- Assignment -
Report each line from the records where the string "again" turns up.

============================================================

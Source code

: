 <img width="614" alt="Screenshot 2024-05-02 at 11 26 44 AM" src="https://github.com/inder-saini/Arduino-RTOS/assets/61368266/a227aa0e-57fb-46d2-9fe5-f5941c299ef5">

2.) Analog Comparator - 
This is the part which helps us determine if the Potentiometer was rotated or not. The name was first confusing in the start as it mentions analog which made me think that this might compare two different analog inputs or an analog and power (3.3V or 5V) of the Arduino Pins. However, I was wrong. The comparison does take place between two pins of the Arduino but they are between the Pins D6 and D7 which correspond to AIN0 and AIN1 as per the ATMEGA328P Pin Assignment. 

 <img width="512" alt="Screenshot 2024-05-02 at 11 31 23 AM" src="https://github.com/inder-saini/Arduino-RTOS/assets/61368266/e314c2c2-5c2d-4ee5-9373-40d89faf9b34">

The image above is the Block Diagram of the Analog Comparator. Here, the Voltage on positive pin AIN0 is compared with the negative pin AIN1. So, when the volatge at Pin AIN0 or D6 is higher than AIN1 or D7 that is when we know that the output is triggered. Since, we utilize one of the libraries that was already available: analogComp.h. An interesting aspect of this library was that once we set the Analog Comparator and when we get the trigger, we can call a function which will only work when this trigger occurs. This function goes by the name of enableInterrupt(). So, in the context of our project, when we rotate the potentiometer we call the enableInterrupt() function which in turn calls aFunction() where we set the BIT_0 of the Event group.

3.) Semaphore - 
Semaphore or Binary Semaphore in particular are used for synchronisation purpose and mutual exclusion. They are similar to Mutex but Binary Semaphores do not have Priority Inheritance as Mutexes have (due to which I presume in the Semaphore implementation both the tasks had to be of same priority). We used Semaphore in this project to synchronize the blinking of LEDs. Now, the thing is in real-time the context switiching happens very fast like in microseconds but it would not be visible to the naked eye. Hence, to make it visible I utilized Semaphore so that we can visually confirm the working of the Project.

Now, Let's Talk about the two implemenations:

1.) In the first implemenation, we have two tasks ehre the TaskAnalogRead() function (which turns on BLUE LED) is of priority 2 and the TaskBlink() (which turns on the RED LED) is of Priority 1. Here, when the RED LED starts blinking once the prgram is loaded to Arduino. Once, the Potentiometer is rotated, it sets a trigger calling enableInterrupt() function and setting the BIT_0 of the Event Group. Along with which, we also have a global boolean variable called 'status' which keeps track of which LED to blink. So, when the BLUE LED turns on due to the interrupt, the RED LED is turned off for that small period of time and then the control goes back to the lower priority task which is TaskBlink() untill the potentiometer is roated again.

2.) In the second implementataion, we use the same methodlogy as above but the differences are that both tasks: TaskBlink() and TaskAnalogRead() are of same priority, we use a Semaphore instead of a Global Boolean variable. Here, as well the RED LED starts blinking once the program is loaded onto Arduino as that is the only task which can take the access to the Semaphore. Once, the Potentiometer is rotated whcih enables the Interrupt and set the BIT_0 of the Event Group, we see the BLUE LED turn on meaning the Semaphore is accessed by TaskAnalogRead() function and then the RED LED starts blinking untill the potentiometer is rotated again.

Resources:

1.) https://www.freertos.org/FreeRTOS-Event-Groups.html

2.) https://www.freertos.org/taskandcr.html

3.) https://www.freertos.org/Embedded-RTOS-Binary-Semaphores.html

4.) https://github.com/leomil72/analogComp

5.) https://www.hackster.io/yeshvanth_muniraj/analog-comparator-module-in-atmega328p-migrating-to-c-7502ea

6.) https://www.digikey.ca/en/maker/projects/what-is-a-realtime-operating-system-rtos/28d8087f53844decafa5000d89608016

============================================================

- The answer -
1.) In the first implemenation, we have two tasks ehre the TaskAnalogRead() function (which turns on BLUE LED) is of priority 2 and the TaskBlink() (which turns on the RED LED) is of Priority 1. Here, when the RED LED starts blinking once the prgram is loaded to Arduino. Once, the Potentiometer is rotated, it sets a trigger calling enableInterrupt() function and setting the BIT_0 of the Event Group. Along with which, we also have a global boolean variable called 'status' which keeps track of which LED to blink. So, when the BLUE LED turns on due to the interrupt, the RED LED is turned off for that small period of time and then the control goes back to the lower priority task which is TaskBlink() untill the potentiometer is roated again.
2.) In the second implementataion, we use the same methodlogy as above but the differences are that both tasks: TaskBlink() and TaskAnalogRead() are of same priority, we use a Semaphore instead of a Global Boolean variable. Here, as well the RED LED starts blinking once the program is loaded onto Arduino as that is the only task which can take the access to the Semaphore. Once, the Potentiometer is rotated whcih enables the Interrupt and set the BIT_0 of the Event Group, we see the BLUE LED turn on meaning the Semaphore is accessed by TaskAnalogRead() function and then the RED LED starts blinking untill the potentiometer is rotated again.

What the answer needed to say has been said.